- Instructions for the task
What is the number of lines in the data below that contain "React"? Answer with that number and no other words.

--- Source information Enclosed Below ---

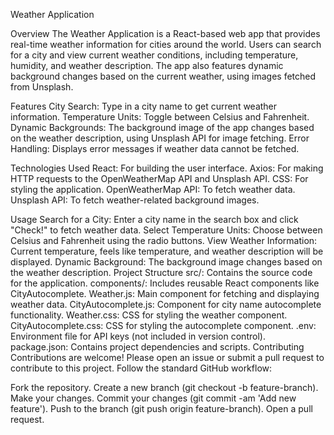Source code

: Weather Application

Overview
The Weather Application is a React-based web app that provides real-time weather information for cities around the world. Users can search for a city and view current weather conditions, including temperature, humidity, and weather description. The app also features dynamic background changes based on the current weather, using images fetched from Unsplash.

Features
City Search: Type in a city name to get current weather information.
Temperature Units: Toggle between Celsius and Fahrenheit.
Dynamic Backgrounds: The background image of the app changes based on the weather description, using Unsplash API for image fetching.
Error Handling: Displays error messages if weather data cannot be fetched.

Technologies Used
React: For building the user interface.
Axios: For making HTTP requests to the OpenWeatherMap API and Unsplash API.
CSS: For styling the application.
OpenWeatherMap API: To fetch weather data.
Unsplash API: To fetch weather-related background images.

Usage
Search for a City: Enter a city name in the search box and click "Check!" to fetch weather data.
Select Temperature Units: Choose between Celsius and Fahrenheit using the radio buttons.
View Weather Information: Current temperature, feels like temperature, and weather description will be displayed.
Dynamic Background: The background image changes based on the weather description.
Project Structure
src/: Contains the source code for the application.
components/: Includes reusable React components like CityAutocomplete.
Weather.js: Main component for fetching and displaying weather data.
CityAutocomplete.js: Component for city name autocomplete functionality.
Weather.css: CSS for styling the weather component.
CityAutocomplete.css: CSS for styling the autocomplete component.
.env: Environment file for API keys (not included in version control).
package.json: Contains project dependencies and scripts.
Contributing
Contributions are welcome! Please open an issue or submit a pull request to contribute to this project. Follow the standard GitHub workflow:

Fork the repository.
Create a new branch (git checkout -b feature-branch).
Make your changes.
Commit your changes (git commit -am 'Add new feature').
Push to the branch (git push origin feature-branch).
Open a pull request.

--- End of Enclosed Source information ---

- The answer
3